Speaker: Dr Laura Sandy
The phenomenon of slave stealing has yet to attract scholarly attention; the numerous women branded as kidnappers and “negro thieves” are almost completely absent from the historiography of American slavery. Free women, across the spectrums of race and class, played central roles in these dangerous, illegal, ‘unfeminine’ ventures. On the other side of the law, slave-owning women, married and single, were also embroiled in slave stealing cases. They filed numerous suits to country courts across the South, attempting to retrieve their stolen enslaved people. Both slave stealing women and slave-owing women, despite their differing motivations, challenged contemporary gender conventions and exposed the fragility of social constructions of the gendered identity that underpinned social and political authority in the American South. In broad terms, their behaviour complicates traditional definitions of female resistance under slavery. These women protested their treatment by their communities, governors, and family and proved willing to break, or manipulate, the laws of slavery in order to advance their own interests, be they monetary, emotional, or ideological. Their challenges regularly tested the pillars on which a patriarchal slave society rested and placed them at the centre of local and national dramas which revolved around human trafficking and the right to own human property. Their actions were socially and culturally destabilizing and underlined the ambivalent nature of Southern law and custom. Slave stealing, therefore, contributed to the rising sense of insecurity over the future of the institution of slavery, shaped antebellum southern political thought and significantly contributed to the growth of sectionalism, which led to the outbreak of the American Civil War.
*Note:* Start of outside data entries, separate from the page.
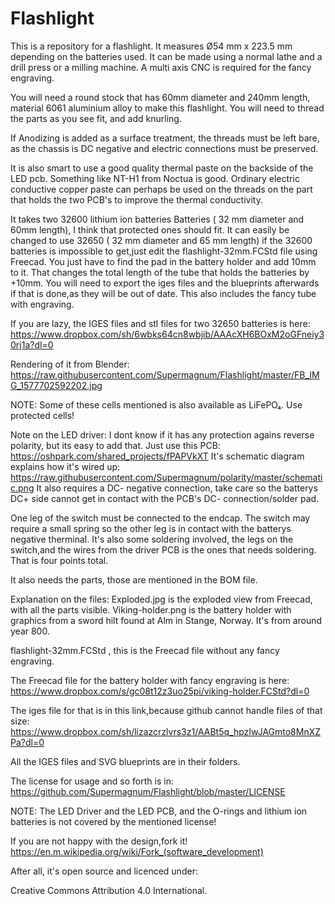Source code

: # Flashlight
This is a repository for a flashlight.
It measures Ø54 mm x 223.5 mm depending on the batteries used.
It can be made using a normal lathe and a drill press or a milling machine.
A multi axis CNC is required for the fancy engraving.

You will need a round stock that has 60mm diameter and 240mm length, 
material 6061 aluminium alloy to make this flashlight.
You will need to thread the parts as you see fit, and add knurling.

If Anodizing is added as a surface treatment, the threads must be left bare, as the chassis is DC negative and electric connections must be preserved.

It is also smart to use a good quality  thermal paste on the backside of the LED pcb. Something like NT-H1 from Noctua is good.
Ordinary electric conductive copper paste can perhaps be used on the threads on the part that holds the two PCB's to improve the thermal conductivity.

It takes two 32600 lithium ion batteries Batteries ( 32 mm diameter and 60mm length), I think that protected ones should fit.
It can easily be changed to use 32650 ( 32 mm diameter and 65 mm length) if the 32600 batteries is impossible to get,just edit the flashlight-32mm.FCStd file using Freecad.
You just have to find the pad in the battery holder and add 10mm to it. That changes the total length of the tube that holds the batteries by +10mm.
You will need to export the iges files and the blueprints afterwards if that is done,as they will be out of date.
This also includes the fancy tube with engraving.

If you are lazy, the IGES files and stl files for two 32650 batteries is here:
https://www.dropbox.com/sh/6wbks64cn8wbjib/AAAcXH6BOxM2oGFneiy30rj1a?dl=0

Rendering of it from Blender:
https://raw.githubusercontent.com/Supermagnum/Flashlight/master/FB_IMG_1577702592202.jpg

NOTE: Some of these cells mentioned is also available as LiFePO₄.
Use protected cells!

Note on the LED driver: I dont know if it has any protection agains reverse polarity, but its easy to add that.
Just use this PCB:
https://oshpark.com/shared_projects/fPAPVkXT
It's schematic diagram explains how it's wired up:
https://raw.githubusercontent.com/Supermagnum/polarity/master/schematic.png
It also requires a DC- negative connection, take care so the batterys DC+ side cannot get in contact with the PCB's DC- connection/solder pad.

One leg of the switch must be connected to the endcap. The switch may require a small spring so the other leg is in contact with the batterys negative therminal.
It's also some soldering involved, the legs on the switch,and the wires from the driver PCB is the ones that needs soldering.
That is four points total.

It also needs the parts, those are mentioned in the BOM file.

Explanation on the files:
Exploded.jpg is the exploded view from Freecad, with all the parts visible.
Viking-holder.png is the battery holder with graphics from a sword hilt found at Alm in Stange, Norway. It's from around year 800.

flashlight-32mm.FCStd , this is the Freecad file without any fancy engraving.

The Freecad file for the battery holder with fancy engraving is here:
https://www.dropbox.com/s/gc08t12z3uo25pi/viking-holder.FCStd?dl=0


The iges file for that is in this link,because github cannot handle files of that size:
https://www.dropbox.com/sh/lizazcrzlvrs3z1/AABt5q_hpzIwJAGmto8MnXZPa?dl=0


All the IGES files and SVG blueprints are in their folders.

The license for usage and so forth is in:
https://github.com/Supermagnum/Flashlight/blob/master/LICENSE

NOTE: The LED Driver and the LED PCB, and the O-rings and lithium ion batteries is not covered by the mentioned license!

If you are not happy with the design,fork it!
https://en.m.wikipedia.org/wiki/Fork_(software_development)

After all, it's open source and licenced under: 

Creative Commons Attribution 4.0 International.



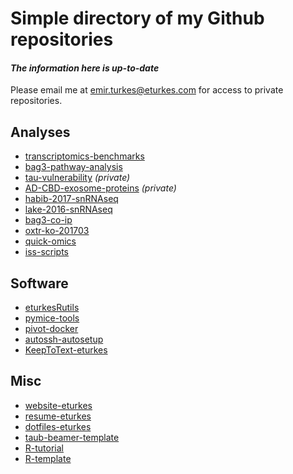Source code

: # Simple directory of my Github repositories
#### *The information here is up-to-date*
Please email me at emir.turkes@eturkes.com for access to private repositories.

## Analyses
- [transcriptomics-benchmarks](https://github.com/eturkes/transcriptomics-benchmarks)
- [bag3-pathway-analysis](https://github.com/eturkes/bag3-pathway-analysis)
- [tau-vulnerability](https://github.com/eturkes/tau-vulnerability) *(private)*
- [AD-CBD-exosome-proteins](https://github.com/eturkes/AD-CBD-exosome-proteins) *(private)*
- [habib-2017-snRNAseq](https://github.com/eturkes/habib-2017-snRNAseq)
- [lake-2016-snRNAseq](https://github.com/eturkes/lake-2016-snRNAseq)
- [bag3-co-ip](https://github.com/eturkes/bag3-co-ip)
- [oxtr-ko-201703](https://github.com/eturkes/oxtr-ko-201703)
- [quick-omics](https://github.com/eturkes/quick-omics)
- [iss-scripts](https://github.com/eturkes/iss-scripts)

## Software
- [eturkesRutils](https://github.com/eturkes/eturkesRutils)
- [pymice-tools](https://github.com/eturkes/pymice-tools)
- [pivot-docker](https://github.com/eturkes/pivot-docker)
- [autossh-autosetup](https://github.com/eturkes/autossh-autosetup)
- [KeepToText-eturkes](https://github.com/eturkes/KeepToText-eturkes)

## Misc
- [website-eturkes](https://github.com/eturkes/website-eturkes)
- [resume-eturkes](https://github.com/eturkes/resume-eturkes)
- [dotfiles-eturkes](https://github.com/eturkes/dotfiles-eturkes)
- [taub-beamer-template](https://github.com/eturkes/taub-beamer-template)
- [R-tutorial](https://github.com/eturkes/R-tutorial)
- [R-template](https://github.com/eturkes/R-template)
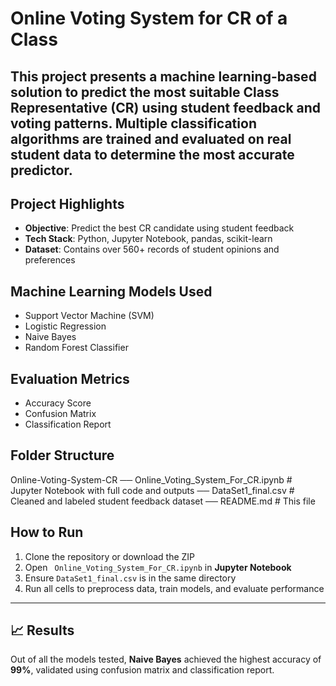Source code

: # Online Voting System for CR of a Class
This project presents a machine learning-based solution to predict the **most suitable Class Representative (CR)** using student feedback and voting patterns. Multiple classification algorithms are trained and evaluated on real student data to determine the most accurate predictor.
-----

##  Project Highlights

-  **Objective**: Predict the best CR candidate using student feedback
-  **Tech Stack**: Python, Jupyter Notebook, pandas, scikit-learn
-  **Dataset**: Contains over 560+ records of student opinions and preferences

##  Machine Learning Models Used

-  Support Vector Machine (SVM)
-  Logistic Regression
-  Naive Bayes
-  Random Forest Classifier


##  Evaluation Metrics

-  Accuracy Score
-  Confusion Matrix
-  Classification Report


##  Folder Structure

Online-Voting-System-CR
── Online_Voting_System_For_CR.ipynb # Jupyter Notebook with full code and outputs
── DataSet1_final.csv # Cleaned and labeled student feedback dataset
── README.md # This file


##  How to Run

1. Clone the repository or download the ZIP
2. Open ` Online_Voting_System_For_CR.ipynb` in **Jupyter Notebook**
3. Ensure `DataSet1_final.csv` is in the same directory
4. Run all cells to preprocess data, train models, and evaluate performance

---

## 📈 Results

Out of all the models tested, **Naive Bayes** achieved the highest accuracy of **99%**, validated using confusion matrix and classification report.
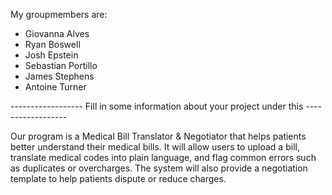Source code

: My groupmembers are:
- Giovanna Alves
- Ryan Boswell
- Josh Epstein
- Sebastian Portillo
- James Stephens
- Antoine Turner
  
------------------ Fill in some information about your project under this ------------------

Our program is a Medical Bill Translator & Negotiator that helps patients better understand their medical bills. 
It will allow users to upload a bill, translate medical codes into plain language, and flag common errors such as duplicates or overcharges. 
The system will also provide a negotiation template to help patients dispute or reduce charges.

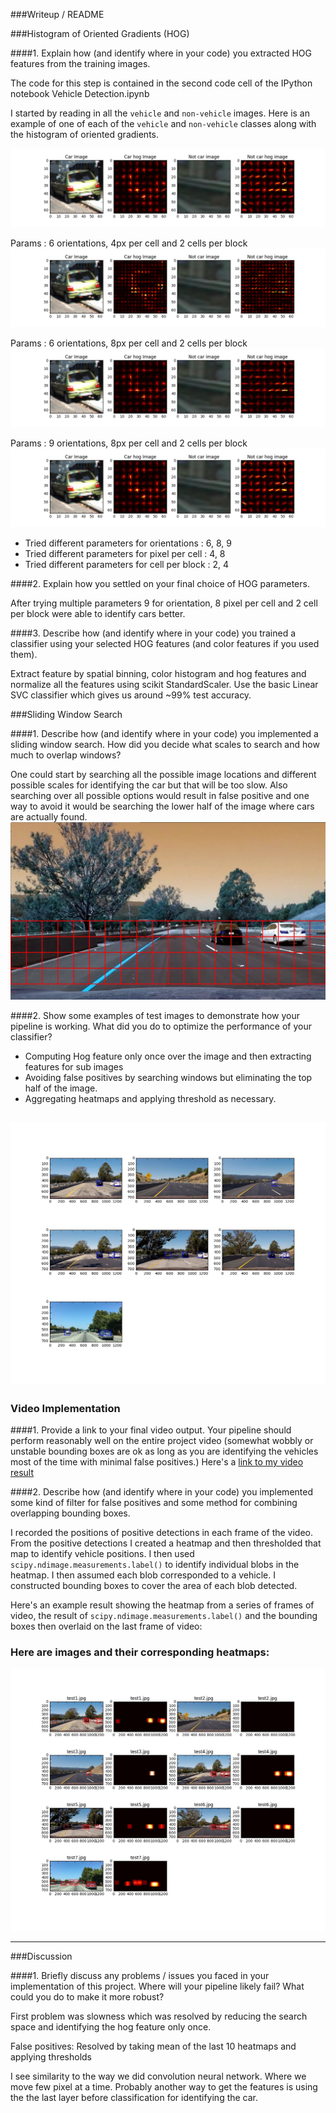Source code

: ###Writeup / README

###Histogram of Oriented Gradients (HOG)

####1. Explain how (and identify where in your code) you extracted HOG features from the training images.

The code for this step is contained in the second code cell of the IPython notebook Vehicle Detection.ipynb

I started by reading in all the `vehicle` and `non-vehicle` images.  Here is an example of one of each of the `vehicle` and `non-vehicle` classes along with the histogram of oriented gradients.

![Histogram of oriented Gradients](output_images/hog_image.jpg)

Params : 6 orientations, 4px per cell and 2 cells per block
![Histogram of oriented Gradients](output_images/hog_image_6orient_4px_per_cell_2cell_per_block.jpg)

Params : 6 orientations, 8px per cell and 2 cells per block
![Histogram of oriented Gradients](output_images/hog_image_6orient_8px_per_cell_2cell_per_block.jpg)

Params : 9 orientations, 8px per cell and 2 cells per block
![Histogram of oriented Gradients](output_images/hog_image_9orient_8px_per_cell_2cell_per_block.jpg)


   * Tried different parameters for orientations : 6, 8, 9
   * Tried different parameters for pixel per cell : 4, 8
   * Tried different parameters for cell per block  : 2, 4


####2. Explain how you settled on your final choice of HOG parameters.

After trying multiple parameters 9 for orientation, 8 pixel per cell and 2 cell per block were able to identify cars better.

####3. Describe how (and identify where in your code) you trained a classifier using your selected HOG features (and color features if you used them).

Extract feature by spatial binning, color histogram and hog features and normalize all the features using scikit StandardScaler. Use the basic Linear SVC classifier which gives us around ~99% test accuracy. 


###Sliding Window Search

####1. Describe how (and identify where in your code) you implemented a sliding window search.  How did you decide what scales to search and how much to overlap windows?

One could start by searching all the possible image locations and different  possible scales for identifying the car but that will be too slow.
Also searching over all possible options would result in false positive and one way to avoid it would be searching the lower half of the image where cars are actually found.
![Pipeline](output_images/sliding_window.jpg)

####2. Show some examples of test images to demonstrate how your pipeline is working.  What did you do to optimize the performance of your classifier?

   * Computing Hog feature only once over the image and then extracting features for sub images
   * Avoiding false positives by searching windows but eliminating the top half of the image.
   * Aggregating heatmaps and applying threshold as necessary.

![Pipeline](output_images/pipeline.jpg)
---

### Video Implementation

####1. Provide a link to your final video output.  Your pipeline should perform reasonably well on the entire project video (somewhat wobbly or unstable bounding boxes are ok as long as you are identifying the vehicles most of the time with minimal false positives.)
Here's a [link to my video result](https://youtu.be/rRqwSsyJNAg)


####2. Describe how (and identify where in your code) you implemented some kind of filter for false positives and some method for combining overlapping bounding boxes.

I recorded the positions of positive detections in each frame of the video.  From the positive detections I created a heatmap and then thresholded that map to identify vehicle positions.  I then used `scipy.ndimage.measurements.label()` to identify individual blobs in the heatmap.  I then assumed each blob corresponded to a vehicle.  I constructed bounding boxes to cover the area of each blob detected.  

Here's an example result showing the heatmap from a series of frames of video, the result of `scipy.ndimage.measurements.label()` and the bounding boxes then overlaid on the last frame of video:

### Here are images and their corresponding heatmaps:

![Pipeline](output_images/pipeline_heatmap.jpg)


---

###Discussion

####1. Briefly discuss any problems / issues you faced in your implementation of this project.  Where will your pipeline likely fail?  What could you do to make it more robust?

First problem was slowness which was resolved by reducing the search space and identifying the hog feature only once.

False positives: Resolved by taking mean of the last 10 heatmaps and applying thresholds

I see similarity to the way we did convolution neural network. Where we move few pixel at a time. Probably another way to get the features is using the the last layer before classification for identifying the car. 
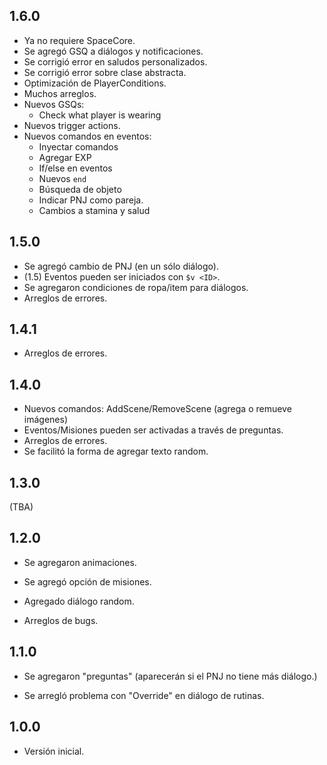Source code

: 
## 1.6.0
- Ya no requiere SpaceCore.
- Se agregó GSQ a diálogos y notificaciones.
- Se corrigió error en saludos personalizados.
- Se corrigió error sobre clase abstracta.
- Optimización de PlayerConditions.
- Muchos arreglos.
- Nuevos GSQs:
    - Check what player is wearing
- Nuevos trigger actions.
- Nuevos comandos en eventos:
    - Inyectar comandos
    - Agregar EXP
    - If/else en eventos
    - Nuevos `end`
    - Búsqueda de objeto
    - Indicar PNJ como pareja.
    - Cambios a stamina y salud

## 1.5.0
- Se agregó cambio de PNJ (en un sólo diálogo).
- (1.5) Eventos pueden ser iniciados con `$v <ID>`.
- Se agregaron condiciones de ropa/item para diálogos.
- Arreglos de errores.

## 1.4.1
- Arreglos de errores.

## 1.4.0
- Nuevos comandos: AddScene/RemoveScene (agrega o remueve imágenes)
- Eventos/Misiones pueden ser activadas a través de preguntas.
- Arreglos de errores.
- Se facilitó la forma de agregar texto random.

## 1.3.0
(TBA)

## 1.2.0

- Se agregaron animaciones.

- Se agregó opción de misiones.

- Agregado diálogo random.

- Arreglos de bugs.

## 1.1.0

- Se agregaron "preguntas" (aparecerán si el PNJ no tiene más diálogo.)

- Se arregló problema con "Override" en diálogo de rutinas.

## 1.0.0

- Versión inicial.
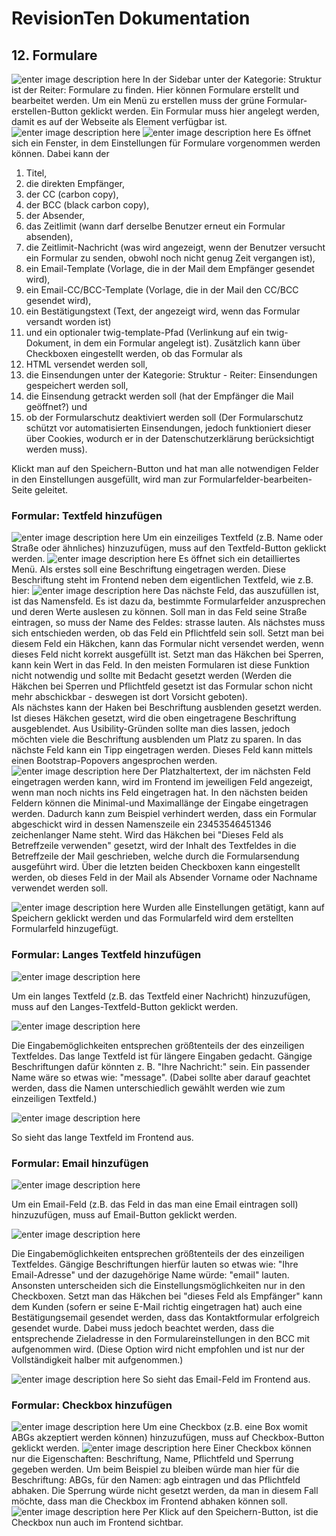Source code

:# RevisionTen Dokumentation
## 12. Formulare
![enter image description here](images/add-formular.png)
In der Sidebar unter der Kategorie: Struktur ist der Reiter: Formulare zu finden. 
Hier können Formulare erstellt und bearbeitet werden. 
Um ein Menü zu erstellen muss der grüne Formular-erstellen-Button geklickt werden. 
Ein Formular muss hier angelegt werden, damit es auf der Webseite als Element verfügbar ist.
![enter image description here](images/add-form-detail.png)
![enter image description here](images/add-form-detail-2.png)
Es öffnet sich ein Fenster, in dem Einstellungen für Formulare vorgenommen werden können. Dabei kann der 
1. Titel, 
2. die direkten Empfänger, 
3. der CC (carbon copy), 
4. der BCC (black carbon copy), 
5. der Absender, 
6. das Zeitlimit (wann darf derselbe Benutzer erneut ein Formular absenden), 
7. die Zeitlimit-Nachricht (was wird angezeigt, wenn der Benutzer versucht ein Formular zu senden, obwohl noch nicht genug Zeit vergangen ist), 
8. ein Email-Template (Vorlage, die in der Mail dem Empfänger gesendet wird), 
9. ein Email-CC/BCC-Template (Vorlage, die in der Mail den CC/BCC gesendet wird), 
10. ein Bestätigungstext (Text, der angezeigt wird, wenn das Formular versandt worden ist) 
11. und ein optionaler twig-template-Pfad (Verlinkung auf ein twig-Dokument, in dem ein Formular angelegt ist).
Zusätzlich kann über Checkboxen eingestellt werden, ob das Formular als 
1. HTML versendet werden soll, 
2. die Einsendungen unter der Kategorie: Struktur - Reiter: Einsendungen gespeichert werden soll, 
3. die Einsendung getrackt werden soll (hat der Empfänger die Mail geöffnet?) und 
4. ob der Formularschutz deaktiviert werden soll (Der Formularschutz schützt vor automatisierten Einsendungen, jedoch funktioniert dieser über Cookies, wodurch er in der Datenschutzerklärung berücksichtigt werden muss). 

Klickt man auf den Speichern-Button und hat man alle notwendigen Felder in den Einstellungen ausgefüllt, wird man zur Formularfelder-bearbeiten-Seite geleitet. 

### Formular: Textfeld hinzufügen
![enter image description here](images/add-formular-text-field.png)
Um ein einzeiliges Textfeld (z.B. Name oder Straße oder ähnliches) hinzuzufügen, muss auf den Textfeld-Button geklickt werden. 
![enter image description here](images/add-formular-text-field-detail.png)
Es öffnet sich ein detailliertes Menü. Als erstes soll eine Beschriftung eingetragen werden. Diese Beschriftung steht im Frontend neben dem eigentlichen Textfeld, wie z.B. hier:
![enter image description here](images/label-frontend-text.png)
Das nächste Feld, das auszufüllen ist, ist das Namensfeld. Es ist dazu da, bestimmte Formularfelder anzusprechen und deren Werte auslesen zu können. 
Soll man in das Feld seine Straße eintragen, so muss der Name des Feldes: strasse lauten. 
Als nächstes muss sich entschieden werden, ob das Feld ein Pflichtfeld sein soll. Setzt man bei diesem Feld ein Häkchen, kann das Formular nicht versendet werden, wenn dieses Feld nicht korrekt ausgefüllt ist. 
Setzt man das Häkchen bei Sperren, kann kein Wert in das Feld. In den meisten Formularen ist diese Funktion nicht notwendig und sollte mit Bedacht gesetzt werden (Werden die Häkchen bei Sperren und Pflichtfeld gesetzt ist das Formular schon nicht mehr abschickbar - deswegen ist dort Vorsicht geboten).  
Als nächstes kann der Haken bei Beschriftung ausblenden gesetzt werden. Ist dieses Häkchen gesetzt, wird die oben eingetragene Beschriftung ausgeblendet. Aus Usibility-Gründen sollte man dies lassen, jedoch möchten viele die Beschriftung ausblenden um Platz zu sparen.
In das nächste Feld kann ein Tipp eingetragen werden. Dieses Feld kann mittels einen Bootstrap-Popovers angesprochen werden. 
![enter image description here](images/placeholder-frontend-text.png)
Der Platzhaltertext, der im nächsten Feld eingetragen werden kann, wird im Frontend im jeweiligen Feld angezeigt, wenn man noch nichts ins Feld eingetragen hat. 
In den nächsten beiden Feldern können die Minimal-und Maximallänge der Eingabe eingetragen werden. Dadurch kann zum Beispiel verhindert werden, dass ein Formular abgeschickt wird in dessen Namenszeile ein 23453546451346 zeichenlanger Name steht.
Wird das Häkchen bei "Dieses Feld als Betreffzeile verwenden" gesetzt, wird der Inhalt des Textfeldes in die Betreffzeile der Mail geschrieben, welche durch die Formularsendung ausgeführt wird.
Über die letzten beiden Checkboxen kann eingestellt werden, ob dieses Feld in der Mail als Absender Vorname oder Nachname verwendet werden soll.

![enter image description here](images/updated-form-field.png)
Wurden alle Einstellungen getätigt, kann auf Speichern geklickt werden und das Formularfeld wird dem erstellten Formularfeld hinzugefügt.

### Formular: Langes Textfeld hinzufügen

![enter image description here](images/add-formular-long-text.png)

Um ein langes Textfeld (z.B. das Textfeld einer Nachricht) hinzuzufügen, muss auf den Langes-Textfeld-Button geklickt werden. 

![enter image description here](images/formular-textarea-detail.png)

Die Eingabemöglichkeiten entsprechen größtenteils der des einzeiligen Textfeldes. 
Das lange Textfeld ist für längere Eingaben gedacht. Gängige Beschriftungen dafür könnten z. B. "Ihre Nachricht:" sein. Ein passender Name wäre so etwas wie: "message". (Dabei sollte aber darauf geachtet werden, dass die Namen unterschiedlich gewählt werden wie zum einzeiligen Textfeld.)

  ![enter image description here](images/formular-long-text-frontend.png)
  
  So sieht das lange Textfeld im Frontend aus. 
### Formular: Email hinzufügen
  ![enter image description here](images/add-formular-email.png)

Um ein Email-Feld (z.B. das Feld in das man eine Email eintragen soll) hinzuzufügen, muss auf Email-Button geklickt werden. 

![enter image description here](images/formular-email-detail.png)

Die Eingabemöglichkeiten entsprechen größtenteils der des einzeiligen Textfeldes. 
Gängige Beschriftungen hierfür lauten so etwas wie: "Ihre Email-Adresse" und der dazugehörige Name würde: "email" lauten. 
Ansonsten unterscheiden sich die Einstellungsmöglichkeiten nur in den Checkboxen. 
Setzt man das Häkchen bei "dieses Feld als Empfänger" kann dem Kunden (sofern er seine E-Mail richtig eingetragen hat) auch eine Bestätigungsemail gesendet werden, dass das Kontaktformular erfolgreich gesendet wurde. Dabei muss jedoch beachtet werden, dass die entsprechende Zieladresse in den Formulareinstellungen in den BCC mit aufgenommen wird. (Diese Option wird nicht empfohlen und ist nur der Vollständigkeit halber mit aufgenommen.)

![enter image description here](images/formular-email-frontend.png)
So sieht das Email-Feld im Frontend aus.

### Formular: Checkbox hinzufügen
![enter image description here](images/add-checkbox.png)
Um eine Checkbox (z.B. eine Box womit ABGs akzeptiert werden können) hinzuzufügen, muss auf Checkbox-Button geklickt werden. 
![enter image description here](images/add-checkbox-detail.png)
Einer Checkbox können nur die Eigenschaften: Beschriftung, Name, Pflichtfeld und Sperrung gegeben werden. Um beim Beispiel zu bleiben würde man hier für die Beschriftung: ABGs, für den Namen: agb eintragen und das Pflichtfeld abhaken. Die Sperrung würde nicht gesetzt werden, da man in diesem Fall möchte, dass man die Checkbox im Frontend abhaken können soll. 
![enter image description here](images/checkbox-frontend.png)
Per Klick auf den Speichern-Button, ist die Checkbox nun auch im Frontend sichtbar.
Laura Sandy is a historian of slavery, North America and the Atlantic World and is, also, currently the University co-director of the Centre for the Study of International Slavery (CSIS). She She teaches undergraduate modules on colonial America, American slavery and Civil Rights and comparative slaveries. She joined the University of Liverpool in October 2015 having previously held full-time posts at Oxford Brookes University and Keele University. Laura’s ESRC funded PhD and Post-Doctoral award supported research on American slavery and led to the publication of works which review the lives of overseers (free and enslaved) and their wives on colonial slave plantations in Virginia and South Carolina. Her first book is entitled "The Overseers of Early American Slavery: Supervisors, Enslaved Labourers, and the Plantation Enterprise." She is also the editor of a collection of essays, "The Civil War and Slavery Reconsidered: Negotiating the Peripheries.” Her work has involved archival research in every former slave state in the southern United States looking at slavery, plantation management, resistance, free people of colour, voluntary enslavement, the theft of enslaved people and the laws of slavery. Her most recent work investigates the illegal trafficking of the enslaved in North America in the 18th and 19th centuries. Laura has advised on museum exhibitions and given talks on her research to historical societies, institutions, and schools in the UK, Europe, and the US.